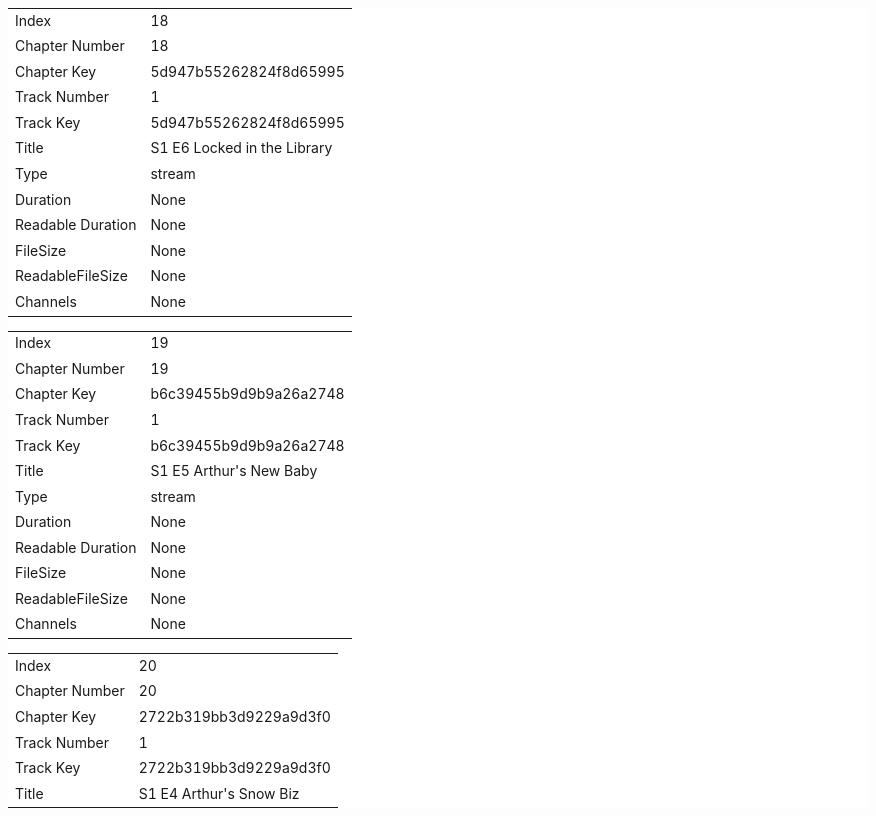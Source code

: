 |  |  |
| - | - |
| Index | 18 |
| Chapter Number | 18 |
| Chapter Key | 5d947b55262824f8d65995 |
| Track Number | 1 |
| Track Key | 5d947b55262824f8d65995 |
| Title | S1 E6 Locked in the Library |
| Type | stream |
| Duration | None |
| Readable Duration | None |
| FileSize | None |
| ReadableFileSize | None |
| Channels | None |

|  |  |
| - | - |
| Index | 19 |
| Chapter Number | 19 |
| Chapter Key | b6c39455b9d9b9a26a2748 |
| Track Number | 1 |
| Track Key | b6c39455b9d9b9a26a2748 |
| Title | S1 E5 Arthur's New Baby |
| Type | stream |
| Duration | None |
| Readable Duration | None |
| FileSize | None |
| ReadableFileSize | None |
| Channels | None |

|  |  |
| - | - |
| Index | 20 |
| Chapter Number | 20 |
| Chapter Key | 2722b319bb3d9229a9d3f0 |
| Track Number | 1 |
| Track Key | 2722b319bb3d9229a9d3f0 |
| Title | S1 E4 Arthur's Snow Biz |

──────

• TASK BRIEF
Copy each line of the records above that carries the word "Title".

• RESPONSE TO THE TASK
| Title | S1 E6 Locked in the Library |
| Title | S1 E5 Arthur's New Baby |
| Title | S1 E4 Arthur's Snow Biz |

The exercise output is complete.